Erfurt/Essen. Thomas Gottschalk griff in die Überraschungstüte - und holte eine lockere und frische 187. Ausgabe von "Wetten, dass...?" heraus. In der ZDF-Show am Samstagabend glänzten Matthias Schweighöfer, Wladimir Klitschko und ein balancierender Maschinenbaustudent aus München mit Luftballons.

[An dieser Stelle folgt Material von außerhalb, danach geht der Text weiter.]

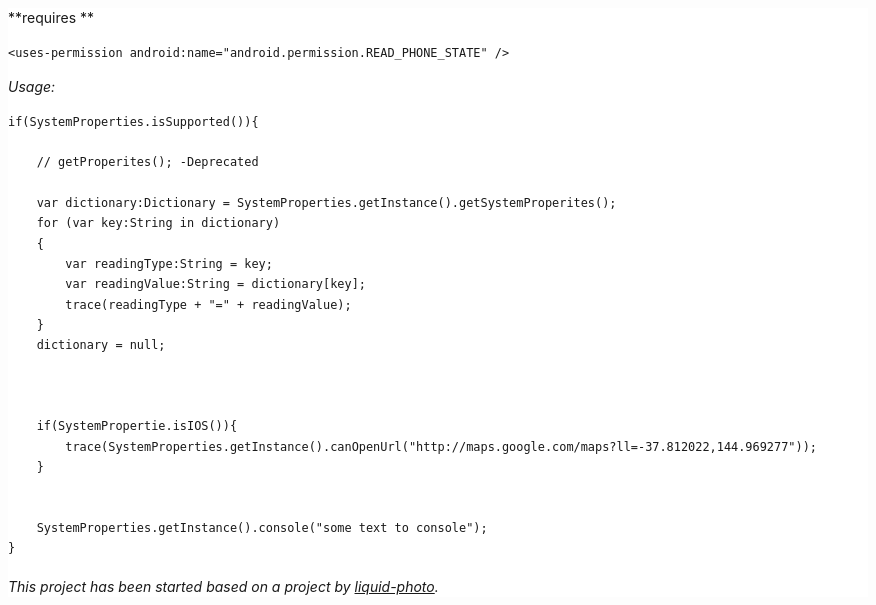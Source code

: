 **requires **

	<uses-permission android:name="android.permission.READ_PHONE_STATE" />
*Usage:*

	if(SystemProperties.isSupported()){
	
		// getProperites(); -Deprecated
		
		var dictionary:Dictionary = SystemProperties.getInstance().getSystemProperites();
		for (var key:String in dictionary) 
		{ 
			var readingType:String = key; 
			var readingValue:String = dictionary[key]; 
			trace(readingType + "=" + readingValue); 
		} 
		dictionary = null;
		
		
		
		if(SystemPropertie.isIOS()){
			trace(SystemProperties.getInstance().canOpenUrl("http://maps.google.com/maps?ll=-37.812022,144.969277"));
		}
		
		
		SystemProperties.getInstance().console("some text to console");
	}
	
	
###### This project has been started based on a project by [liquid-photo](https://github.com/mccormicka/NativeAlert).
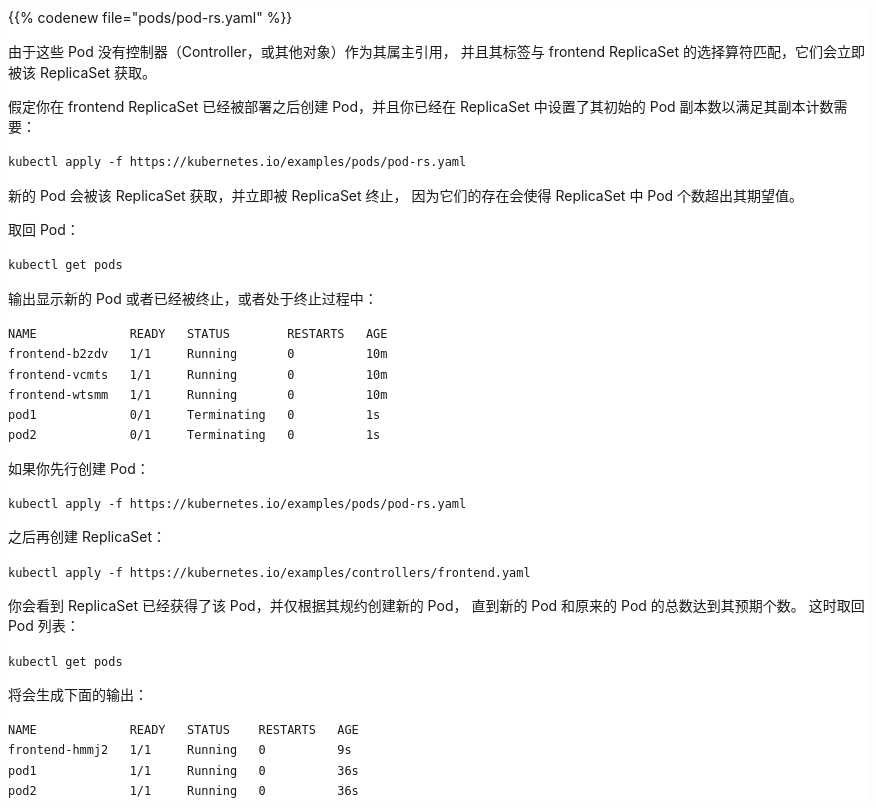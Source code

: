 {{% codenew file="pods/pod-rs.yaml" %}}


由于这些 Pod 没有控制器（Controller，或其他对象）作为其属主引用，
并且其标签与 frontend ReplicaSet 的选择算符匹配，它们会立即被该 ReplicaSet 获取。

假定你在 frontend ReplicaSet 已经被部署之后创建 Pod，并且你已经在 ReplicaSet
中设置了其初始的 Pod 副本数以满足其副本计数需要：

```shell
kubectl apply -f https://kubernetes.io/examples/pods/pod-rs.yaml
```


新的 Pod 会被该 ReplicaSet 获取，并立即被 ReplicaSet 终止，
因为它们的存在会使得 ReplicaSet 中 Pod 个数超出其期望值。

取回 Pod：


```shell
kubectl get pods
```


输出显示新的 Pod 或者已经被终止，或者处于终止过程中：

```
NAME             READY   STATUS        RESTARTS   AGE
frontend-b2zdv   1/1     Running       0          10m
frontend-vcmts   1/1     Running       0          10m
frontend-wtsmm   1/1     Running       0          10m
pod1             0/1     Terminating   0          1s
pod2             0/1     Terminating   0          1s
```


如果你先行创建 Pod：

```shell
kubectl apply -f https://kubernetes.io/examples/pods/pod-rs.yaml
```


之后再创建 ReplicaSet：

```shell
kubectl apply -f https://kubernetes.io/examples/controllers/frontend.yaml
```


你会看到 ReplicaSet 已经获得了该 Pod，并仅根据其规约创建新的 Pod，
直到新的 Pod 和原来的 Pod 的总数达到其预期个数。
这时取回 Pod 列表：

```shell
kubectl get pods
```


将会生成下面的输出：

```
NAME             READY   STATUS    RESTARTS   AGE
frontend-hmmj2   1/1     Running   0          9s
pod1             1/1     Running   0          36s
pod2             1/1     Running   0          36s
```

Wenn man nicht merkt, dass Thomas Gottschalk 20 Minuten überzogen hat, wenn man sich dicke mit dem Wettsieger über das neue Auto freut, wenn man sich ärgert, dass Wladimir Klitschko und Matthias Schweighöfer nur kurz gemeinsam auf der Couch albern durften – dann muss „Wetten, dass…?“ sehr gut gewesen sein. Und genau so war es. Moderator Gottschalk legte einen seiner besten Auftritte seit vielen Jahren hin und die ZDF-Show sorgte endlich wieder für das, wofür sie in den 80ern und 90ern nahezu allein in Fernsehdeutschland stand: nämlich beste Unterhaltung.

Frisch und ungezwungen

Die Sendung aus der Messehalle Erfurt war frisch und ungezwungen. Der 59-jährige Gottschalk, der DIE Samstagabendshow schlechthin seit 1987 (mit einer Pause 1992/93) präsentiert und zuletzt wegen seiner ausgefallenen Klamotten mehr peinlich denn selbstbewusst wirkte, hatte offenbar wieder richtig Lust: auf das knapp dreistündige Programm, auf die gebuchte Musik, auf die geladenen Gäste. Besonders auf KISS (gleich zwei Auftritte), die Italienerin Sophia Loren und Kevin Costner, der neuerdings auch singt, das aber besser sein lassen sollte, war der große Blonde stolz.

Costner lobte er etwa für den fast vergessenen Film „Waterworld“, mit Loren schwärmte er von den guten alten Zeiten, den KISS-Bassisten Gene Simmons ließ er seine lange Zunge zeigen und quatschte mit ihm auf Deutsch. Doch Loren, Costner und die amerikanischen Rocker gehörten zum unteren Durchschnitt dieser Sendung, in der glücklicherweise die jüngeren Gäste das Tempo anzogen.

Direkt, naiv und frech

Der Besuch des zigfach ausgezeichneten Schauspielers Matthias Schweighöfer (28/u.a. zweimal Goldene Kamera) war ein Segen für die Show. Er strahlte übers ganze Gesicht, bespaßte mit seiner direkten, naiven und frechen Art die Zuschauer, es machte Laune, ihm zuzusehen und zuzuhören. Zwischendurch aber machte er wohl zu viel Witze, Gottschalk schickte ihn hinaus aus dem Rampenlicht hinter die Schulterkamera: „Du stiehlst mir hier die Show“.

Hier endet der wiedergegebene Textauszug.